The heating terminal heat dissipating device in northern towns mainly comprises a fan coil, a radiator, a floor heating coil, a hot air curtain and the like, wherein the radiator has higher specific gravity. The existing building heating system is transformed, and most of the existing building heating system is influenced by factors such as sites, investment, office environments and the like, so that the terminal heat dissipation form is not suitable to be replaced. And the requirement on the water inlet temperature of the radiator of the tail end heat radiation device is high, and a proper heat source needs to be matched. The ground source heat pump buried pipe system is not very suitable to be limited by the field; although the air source heat pump is flexible to arrange, the energy efficiency coefficient is low in heating in northern severe cold and cold areas, and the energy efficiency coefficient reaching 55 ℃ is lower.

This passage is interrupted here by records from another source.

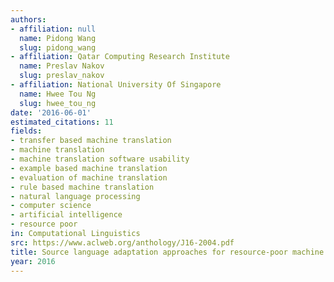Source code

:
 ```yaml
---
authors:
- affiliation: null
  name: Pidong Wang
  slug: pidong_wang
- affiliation: Qatar Computing Research Institute
  name: Preslav Nakov
  slug: preslav_nakov
- affiliation: National University Of Singapore
  name: Hwee Tou Ng
  slug: hwee_tou_ng
date: '2016-06-01'
estimated_citations: 11
fields:
- transfer based machine translation
- machine translation
- machine translation software usability
- example based machine translation
- evaluation of machine translation
- rule based machine translation
- natural language processing
- computer science
- artificial intelligence
- resource poor
in: Computational Linguistics
src: https://www.aclweb.org/anthology/J16-2004.pdf
title: Source language adaptation approaches for resource-poor machine translation
year: 2016
---
```

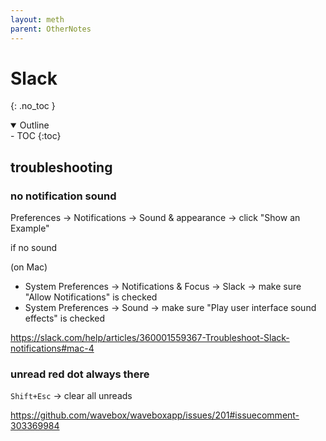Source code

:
 ```yaml
---
layout: meth
parent: OtherNotes
---
```


# Slack
{: .no_toc }

<details open markdown="block">
  <summary>
    Outline
  </summary>
- TOC
{:toc}
</details>

## troubleshooting

### no notification sound

Preferences -> Notifications -> Sound & appearance -> click "Show an Example"  

if no sound

(on Mac)

- System Preferences -> Notifications & Focus -> Slack -> make sure "Allow Notifications" is checked
- System Preferences -> Sound -> make sure "Play user interface sound effects" is checked

<https://slack.com/help/articles/360001559367-Troubleshoot-Slack-notifications#mac-4>


### unread red dot always there

`Shift+Esc` -> clear all unreads

<https://github.com/wavebox/waveboxapp/issues/201#issuecomment-303369984>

In winter, the PV/T can generate hot water (waste heat) at 30 ℃, is very suitable for the low-temperature heat source heat-taking side of the high-temperature water source heat pump, and therefore, the heating water temperature is increased by consuming a little electric energy (photovoltaic electricity) through the high-temperature water source heat pump, and the solar heating is realized. Meanwhile, the high-temperature water source heat pump is used for absorbing solar photovoltaic power generation, so that fossil energy consumption is reduced, clean low-carbon heating is realized, and building heating operation cost is reduced.

In view of this, the present utility model has been made.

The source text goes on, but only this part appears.